■ **PROBLEM STATEMENT**
Gather all lines in the records below that include the word "acejoe".

■ **THE DATA**
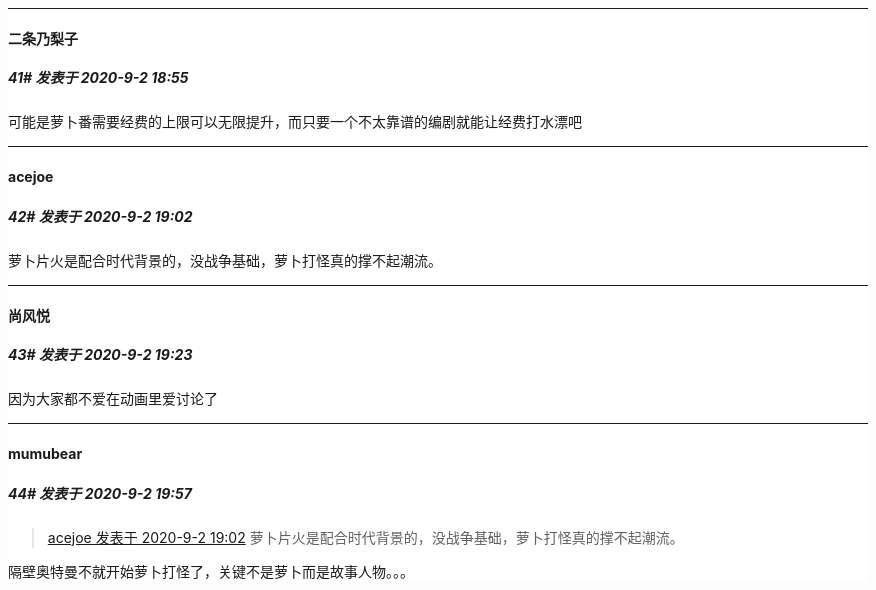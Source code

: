 





*****

####  二条乃梨子  
##### 41#       发表于 2020-9-2 18:55




可能是萝卜番需要经费的上限可以无限提升，而只要一个不太靠谱的编剧就能让经费打水漂吧







*****

####  acejoe  
##### 42#       发表于 2020-9-2 19:02




萝卜片火是配合时代背景的，没战争基础，萝卜打怪真的撑不起潮流。







*****

####  尚风悦  
##### 43#       发表于 2020-9-2 19:23




因为大家都不爱在动画里爱讨论了







*****

####  mumubear  
##### 44#       发表于 2020-9-2 19:57



<blockquote><a href="httphttps://bbs.saraba1st.com/2b/forum.php?mod=redirect&amp;goto=findpost&amp;pid=48622581&amp;ptid=1957830" target="_blank">acejoe 发表于 2020-9-2 19:02</a>
萝卜片火是配合时代背景的，没战争基础，萝卜打怪真的撑不起潮流。</blockquote>
隔壁奥特曼不就开始萝卜打怪了，关键不是萝卜而是故事人物。。。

■ **SOLUTION TO THIS EXERCISE**
####  acejoe  
<blockquote><a href="httphttps://bbs.saraba1st.com/2b/forum.php?mod=redirect&amp;goto=findpost&amp;pid=48622581&amp;ptid=1957830" target="_blank">acejoe 发表于 2020-9-2 19:02</a>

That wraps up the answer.